Neil Thompson has some interesting work on algorithmic progress, showing that many fundamental algorithms are provably optimal or close to it. I’m not sure if this is a relevant reference class for ML algorithms though, as runtime guarantees are far less important than measured performance.
Overall, will future algorithms be easier to parallelize? It seems likely. We’ve done it before, and I don’t have any particular reason to expect that it won’t happen again.
Overall, I don’t see strong evidence that any of these factors are hitting strong barriers. Instead, the most relevant trend I see in the next 5 years is the rise of AI programming assistants, which could significantly accelerate progress in kernel optimization and algorithms.
I’d highlight two other factors affecting effective compute budgets:
Spending. Maybe nobody will spend more than $10B on a training run, and the current trend will slow. But if we’re in a very short timelines world, then AI could be massively profitable in the next few years, and OpenAI might get the $100B investment they’ve been talking about.
Better ML models. Some models learn more efficiently than others. Right now, algorithmic progress halve the compute necessary to reach a fixed level of performance every 16 months or every 9 months, depending on how you look at it. (This research focuses on efficiently reaching an existing level of performance—I’m not sure if how we should expect it to generalize to improvements in SOTA performance.) Again, AI coders could accelerate this.

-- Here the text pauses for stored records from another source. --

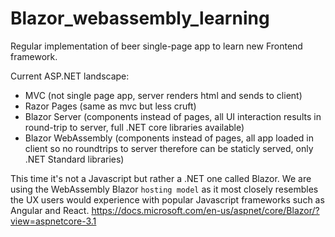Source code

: # Blazor_webassembly_learning

Regular implementation of beer single-page app to learn new Frontend framework.

Current ASP.NET landscape:
- MVC (not single page app, server renders html and sends to client)
- Razor Pages (same as mvc but less cruft)
- Blazor Server (components instead of pages, all UI interaction results in round-trip to server, full .NET core libraries available)
- Blazor WebAssembly (components instead of pages, all app loaded in client so no roundtrips to server therefore can be staticly served, only .NET Standard libraries)

This time it's not a Javascript but rather a .NET one called Blazor.
We are using the WebAssembly Blazor `hosting model` as it most closely resembles the UX users would experience with popular Javascript frameworks such as Angular and React.
https://docs.microsoft.com/en-us/aspnet/core/Blazor/?view=aspnetcore-3.1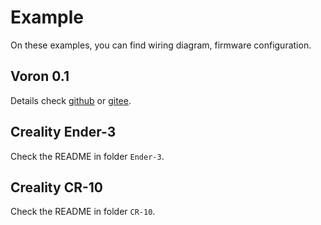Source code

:# Example

On these examples, you can find wiring diagram, firmware configuration. 

## Voron 0.1

Details check [github](https://github.com/FYSETC/FYSETC-Voron-0/tree/main/Firmware%26OS) or [gitee](https://gitee.com/fysetc-mirrors/FYSETC-Voron-0).

## Creality Ender-3

Check the README in folder `Ender-3`.

## Creality CR-10

Check the README in folder `CR-10`.

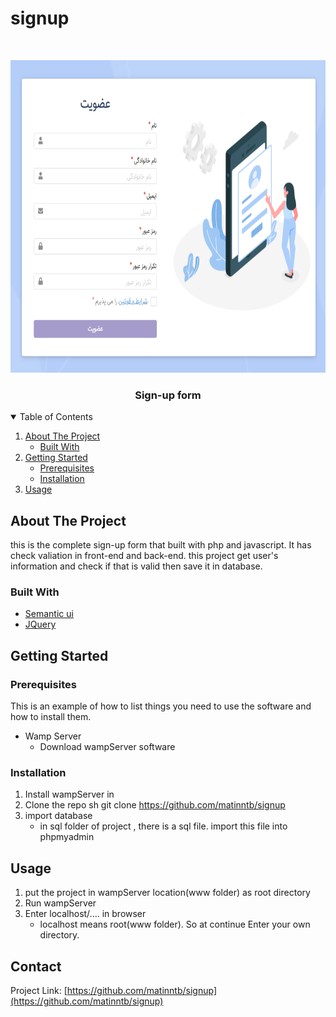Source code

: # signup
<!-- PROJECT VIEW -->
<br />
<p align="center">
    <a href="https://github.com/matinntb/signup">
        <img src="assets/img/view.png" alt="view" width="750" height="500">
    </a>
<h3 align="center">Sign-up form</h3>
<!-- TABLE OF CONTENTS -->
<details open="open">
    <summary>Table of Contents</summary>
    <ol>
        <li>
            <a href="#about-the-project">About The Project</a>
            <ul>
                <li><a href="#built-with">Built With</a></li>
            </ul>
        </li>
        <li>
            <a href="#getting-started">Getting Started</a>
            <ul>
                <li><a href="#prerequisites">Prerequisites</a></li>
                <li><a href="#installation">Installation</a></li>
            </ul>
        </li>
        <li><a href="#usage">Usage</a></li>
    </ol>
</details>

<!-- ABOUT THE PROJECT -->
## About The Project


this is the complete sign-up form that built with php and javascript. It has check valiation in front-end and back-end.
this project get user's information and check if that is valid then save it in database.

### Built With

* [Semantic ui](https://semantic-ui.com/)
* [JQuery](https://jquery.com)


## Getting Started

### Prerequisites

This is an example of how to list things you need to use the software and how to install them.
* Wamp Server
    * Download wampServer software

### Installation

1. Install wampServer in
2. Clone the repo
sh
git clone https://github.com/matinntb/signup
3. import database
    * in sql folder of project , there is a sql file. import this file into phpmyadmin


<!-- USAGE EXAMPLES -->
## Usage

1. put the project in wampServer location(www folder) as root directory
2. Run wampServer
3. Enter localhost/.... in browser
    * localhost means root(www folder). So at continue Enter your own directory.


<!-- CONTACT -->
## Contact

Project Link: [https://github.com/matinntb/signup](https://github.com/matinntb/signup)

Overall, I used to argue that AI progress will soon slow. But I’ve lost a lot of Bayes points to folks like Elon, Sam Altman, and Daniel Kokotajlo. A slowdown is entirely possible, perhaps even likely. But it’s a live possibility that the world could be transformed in a span only a few years by human-level AI. Safety efforts should address the full range of possible outcomes, but short timelines scenarios are the most dangerous and most neglected, so that’s where I’m focusing most of my attention right now.